Environmentally benign technologies can meet the president's hydrogen plan.

The prophets of doom have again been disappointed by worldwide estimates of proved reserves of oil and gas. We are definitely not running out of oil and gas. In fact, total world oil reserves increased from 1,032 billion barrels (Bbbl) to 1,213 Bbbl, and natural gas reserves from 5,451 trillion cubic feet (Tcf) to 5,501 Tcf over the past year. Even in the United States, proved oil reserves increased from 22.045 to 22.446 Bbbl and proved natural gas reserves from 177.427 to 183.460 Tcf thanks in part to oil reserve additions that exceeded production by 21 percent in 2001, and gas reserve additions that exceeded production by 31 percent in 2001 [see bibliographic references 1 and 2].

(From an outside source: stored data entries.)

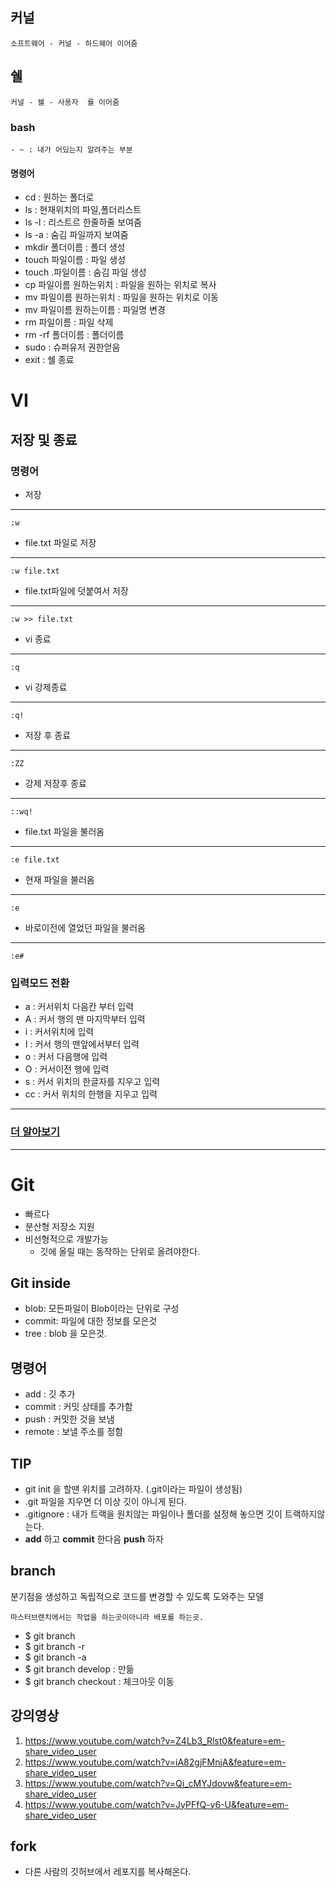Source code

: ## 커널
	소프트웨어 - 커널 - 하드웨어 이어줌

## 쉘
	커널 - 쉘 - 사용자  를 이어줌
### bash
	- ~ : 내가 어딨는지 알려주는 부분	
	
   #### 명령어
   - cd : 원하는 폴더로 
   - ls : 현재위치의 파일,폴더리스트
   - ls -l : 리스트르 한줄하줄 보여줌
   - ls -a : 숨김 파일까지 보여줌
   - mkdir 폴더이름 : 폴더 생성 
   - touch 파일이름 : 파일 생성
   - touch .파일이름 : 숨김 파일 생성
   - cp 파일이름 원하는위치 : 파일을 원하는 위치로 복사
   - mv 파일이름 원하는위치 : 파일을 원하는 위치로 이동
   - mv 파일이름 원하는이름 : 파일명 변경	 
   - rm 파일이름 : 파일 삭제
   - rm -rf 폴더이름 : 폴더이름 	 
   - sudo : 슈퍼유저 권한얻음
   - exit : 쉘 종료

# VI

## 저장 및 종료


### 명령어
- 저장
---
	:w

- file.txt 파일로 저장 	
---
	:w file.txt

- file.txt파일에 덧붙여서 저장
--- 
	:w >> file.txt
- vi 종료
--- 
	:q
- vi 강제종료
---
	:q!
- 저장 후 종료
---
	:ZZ
- 강제 저장후 종료
---
	::wq!
- file.txt 파일을 불러옴
---
	:e file.txt
- 현재 파일을 불러옴
--- 
	:e
- 바로이전에 열었던 파일을 불러옴
---
	:e#
### 입력모드 전환
- a : 커서위치 다음칸 부터 입력
- A : 커서 행의 맨 마지막부터 입력
- i : 커서위치에 입력
- I : 커서 행의 맨앞에서부터 입력
- o : 커서 다음행에 입력
- O : 커서이전 행에 입력
- s : 커서 위치의 한글자를 지우고 입력
- cc : 커서 위치의 한행을 지우고 입력 


---
### [더 알아보기](http://gyuha.tistory.com/157)
---

# Git
- 빠르다
- 분산형 저장소 지원
- 비선형적으로 개발가능
	- 깃에 올릴 때는 동작하는 단위로 올려야한다.	
    
## Git inside 
- blob: 모든파일이 Blob이라는 단위로 구성
- commit: 파일에 대한 정보를 모은것
- tree : blob 을 모은것.

## 명령어
- add : 깃 추가
- commit : 커밋 상태를 추가함
- push : 커밋한 것을 보냄
- remote : 보낼 주소를 정함 

## TIP
- git init 을 할땐 위치를 고려하자. (.git이라는 파일이 생성됨)    
- .git 파일을 지우면 더 이상 깃이 아니게 된다.
- .gitignore : 내가 트랙을 원치않는 파일이나 폴더를 설정해 놓으면 깃이 트랙하지않는다.
- **add** 하고 **commit** 한다음 **push** 하자  

## branch
분기점을 생성하고 독립적으로 코드를 변경할 수 있도록 도와주는 모델
	
 	마스터브랜치에서는 작업을 하는곳이아니라 배포를 하는곳. 
    

- $ git branch 
- $ git branch -r
- $ git branch -a
- $ git branch develop : 만듦
- $ git branch checkout : 체크아웃 이동

## 강의영상
1. https://www.youtube.com/watch?v=Z4Lb3_Rlst0&feature=em-share_video_user
2. https://www.youtube.com/watch?v=iA82gjFMnjA&feature=em-share_video_user
3. https://www.youtube.com/watch?v=Qj_cMYJdovw&feature=em-share_video_user
4. https://www.youtube.com/watch?v=JyPFfQ-y6-U&feature=em-share_video_user

## fork 
- 다른 사람의 깃허브에서 레포지를 복사해온다.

Another positive development is that OPEC's share of worldwide crude oil production dropped from 40.5 percent in 2001 to 38.2 percent in 2002 [see bibliographic reference 1]. The latest Energy Information Administration (EIA) report for 2001 , documents year-end proved reserves of 22.446 Bbbl of crude oil, 183.460 Tcf of dry natural gas (after removal of the heavier hydrocarbons beginning with propane), and 7.993 Bbbl of natural gas liquids (i.e., condensate, natural gasoline, and liquefied petroleum gases) [2].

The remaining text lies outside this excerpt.